• [WHAT THE EXERCISE ASKS]:
Considering every line below, count those with the word "para" and give only the result.

• [DATA EXTRACT]:
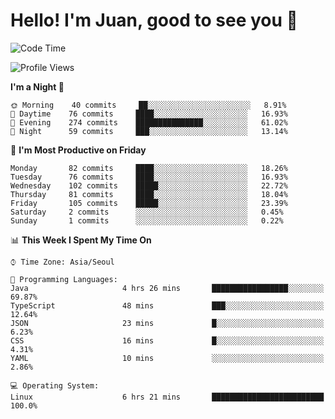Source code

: # Hello! I'm Juan, good to see you 👋

<!--
**Y-k-Y/Y-k-Y** is a ✨ _special_ ✨ repository because its `README.md` (this file) appears on your GitHub profile.

Here are some ideas to get you started:

- 🔭 I’m currently working on ...
- 🌱 I’m currently learning ...
- 👯 I’m looking to collaborate on ...
- 🤔 I’m looking for help with ...
- 💬 Ask me about ...
- 📫 How to reach me: ...
- 😄 Pronouns: ...
- ⚡ Fun fact: ...
-->
<!--
![Profile views](https://gpvc.arturio.dev/Y-k-Y)

[![Omid Nikrah StackOverflow](https://github-readme-stackoverflow.vercel.app/?userID=9517076)](https://stackoverflow.com/users/9517076/i-have-10-fingers)
-->

<!--START_SECTION:waka-->
![Code Time](http://img.shields.io/badge/Code%20Time-800%20hrs%2010%20mins-blue)

![Profile Views](http://img.shields.io/badge/Profile%20Views-0-blue)

**I'm a Night 🦉** 

```text
🌞 Morning    40 commits     ██░░░░░░░░░░░░░░░░░░░░░░░   8.91% 
🌆 Daytime    76 commits     ████░░░░░░░░░░░░░░░░░░░░░   16.93% 
🌃 Evening    274 commits    ███████████████░░░░░░░░░░   61.02% 
🌙 Night      59 commits     ███░░░░░░░░░░░░░░░░░░░░░░   13.14%

```
📅 **I'm Most Productive on Friday** 

```text
Monday       82 commits     ████░░░░░░░░░░░░░░░░░░░░░   18.26% 
Tuesday      76 commits     ████░░░░░░░░░░░░░░░░░░░░░   16.93% 
Wednesday    102 commits    █████░░░░░░░░░░░░░░░░░░░░   22.72% 
Thursday     81 commits     ████░░░░░░░░░░░░░░░░░░░░░   18.04% 
Friday       105 commits    █████░░░░░░░░░░░░░░░░░░░░   23.39% 
Saturday     2 commits      ░░░░░░░░░░░░░░░░░░░░░░░░░   0.45% 
Sunday       1 commits      ░░░░░░░░░░░░░░░░░░░░░░░░░   0.22%

```


📊 **This Week I Spent My Time On** 

```text
⌚︎ Time Zone: Asia/Seoul

💬 Programming Languages: 
Java                     4 hrs 26 mins       █████████████████░░░░░░░░   69.87% 
TypeScript               48 mins             ███░░░░░░░░░░░░░░░░░░░░░░   12.64% 
JSON                     23 mins             █░░░░░░░░░░░░░░░░░░░░░░░░   6.23% 
CSS                      16 mins             █░░░░░░░░░░░░░░░░░░░░░░░░   4.31% 
YAML                     10 mins             ░░░░░░░░░░░░░░░░░░░░░░░░░   2.86%

💻 Operating System: 
Linux                    6 hrs 21 mins       █████████████████████████   100.0%

```


<!--END_SECTION:waka-->
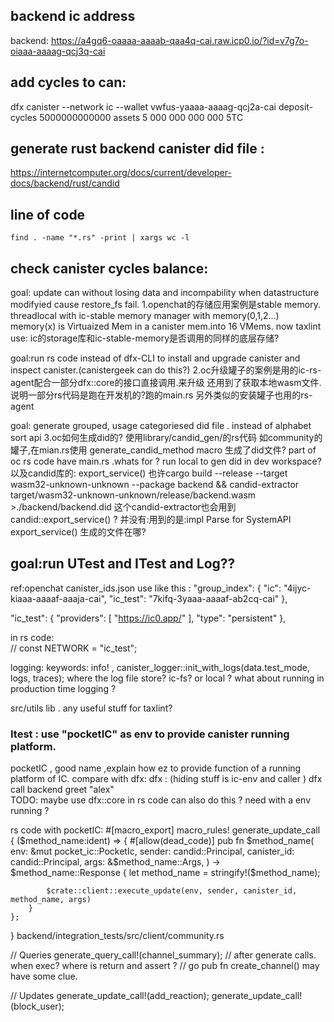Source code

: ## backend ic address    
backend: https://a4gq6-oaaaa-aaaab-qaa4q-cai.raw.icp0.io/?id=v7g7o-oiaaa-aaaag-qcj3q-cai

## add cycles to can:
dfx canister --network ic --wallet vwfus-yaaaa-aaaag-qcj2a-cai deposit-cycles 5000000000000 assets
5 000 000 000 000 5TC

## generate rust backend canister did file :
https://internetcomputer.org/docs/current/developer-docs/backend/rust/candid

## line of code
```
find . -name "*.rs" -print | xargs wc -l
```

## check canister cycles balance:


<!-- TODO -->




goal: update can without losing data and incompability when datastructure modifyied cause restore_fs fail.
1.openchat的存储应用案例是stable memory.
threadlocal with ic-stable memory manager with memory(0,1,2...)
memory(x)  is Virtuaized Mem in a canister mem.into 16 VMems.
now taxlint use: ic的storage库和ic-stable-memory是否调用的同样的底层存储?



goal:run rs code instead of dfx-CLI to install and upgrade canister and inspect canister.(canistergeek can do this?)
2.oc升级罐子的案例是用的ic-rs-agent配合一部分dfx::core的接口直接调用.来升级
还用到了获取本地wasm文件.说明一部分rs代码是跑在开发机的?跑的main.rs
另外类似的安装罐子也用的rs-agent



goal: generate grouped, usage categoriesed did file . instead of alphabet sort api 
3.oc如何生成did的?
使用library/candid_gen/的rs代码
如community的罐子,在mian.rs使用 generate_candid_method macro 生成了did文件?
part of oc rs code have main.rs .whats for ? run local to gen did in dev workspace?
以及candid库的: export_service() 
也许cargo build --release --target wasm32-unknown-unknown --package backend && candid-extractor target/wasm32-unknown-unknown/release/backend.wasm >./backend/backend.did
这个candid-extractor也会用到  candid::export_service() ?
并没有:用到的是:impl Parse for SystemAPI
export_service() 生成的文件在哪?


## goal:run UTest and ITest  and Log??
ref:openchat
canister_ids.json use like this :
  "group_index": {
    "ic": "4ijyc-kiaaa-aaaaf-aaaja-cai",
    "ic_test": "7kifq-3yaaa-aaaaf-ab2cq-cai"
  },  

 "ic_test": {
  "providers": [
    "https://ic0.app/"
  ],
  "type": "persistent"
},

in rs code:  
// const NETWORK = "ic_test";  

logging: keywords: info!  ,     canister_logger::init_with_logs(data.test_mode, logs, traces);
where the log file store? ic-fs? or local ? 
what about running in production time logging ? 


src/utils lib . any useful stuff for taxlint?
### Itest : use "pocketIC" as env to provide canister running platform.
pocketIC , good name ,explain how ez to provide function of a running platform of IC.
compare with dfx: 
dfx : 
(hiding stuff is ic-env and caller )
dfx call backend greet "alex"  
TODO: maybe use dfx::core in rs code can also do this ? need with a env running ?

rs code with pocketIC:
#[macro_export]
macro_rules! generate_update_call {
    ($method_name:ident) => {
        #[allow(dead_code)]
        pub fn $method_name(
            env: &mut pocket_ic::PocketIc,
            sender: candid::Principal,
            canister_id: candid::Principal,
            args: &$method_name::Args,
        ) -> $method_name::Response {
            let method_name = stringify!($method_name);

            $crate::client::execute_update(env, sender, canister_id, method_name, args)
        }
    };
}
backend/integration_tests/src/client/community.rs

// Queries
generate_query_call!(channel_summary);
// after generate calls. when exec? where is return and assert ?
// go  pub fn create_channel()  may have some clue.

// Updates
generate_update_call!(add_reaction);
generate_update_call!(block_user);








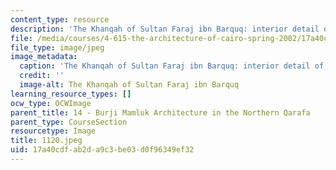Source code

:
 ```yaml
---
content_type: resource
description: 'The Khanqah of Sultan Faraj ibn Barquq: interior detail of the dome.'
file: /media/courses/4-615-the-architecture-of-cairo-spring-2002/17a40cdfab2da9c3be03d0f96349ef32_1120.jpeg
file_type: image/jpeg
image_metadata:
  caption: 'The Khanqah of Sultan Faraj ibn Barquq: interior detail of the dome.'
  credit: ''
  image-alt: The Khanqah of Sultan Faraj ibn Barquq
learning_resource_types: []
ocw_type: OCWImage
parent_title: 14 - Burji Mamluk Architecture in the Northern Qarafa
parent_type: CourseSection
resourcetype: Image
title: 1120.jpeg
uid: 17a40cdf-ab2d-a9c3-be03-d0f96349ef32
---
```

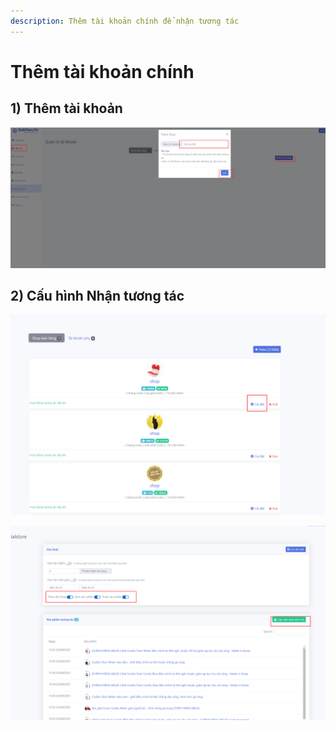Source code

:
 ```yaml
---
description: Thêm tài khoản chính để nhận tương tác
---
```


# Thêm tài khoản chính

## 1) Thêm tài khoản

![Dán link Shop của bạn vào](<../../.gitbook/assets/image (164).png>)

## 2) Cấu hình Nhận tương tác



![Chọn Cài đặt](<../../.gitbook/assets/image (165).png>)

![Bạn có thể cấu hình theo ý muốn](<../../.gitbook/assets/image (167).png>)



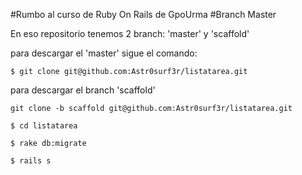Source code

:#Rumbo al curso de Ruby On Rails de GpoUrma
#Branch Master

En eso repositorio tenemos 2 branch: 'master' y 'scaffold'

para descargar el 'master' sigue el comando:

```linux
$ git clone git@github.com:Astr0surf3r/listatarea.git
```
para descargar el branch 'scaffold'

```linux
git clone -b scaffold git@github.com:Astr0surf3r/listatarea.git
```

```linux
$ cd listatarea
```
```linux
$ rake db:migrate
```
```linux
$ rails s
```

• [RESULT BELOW]:
2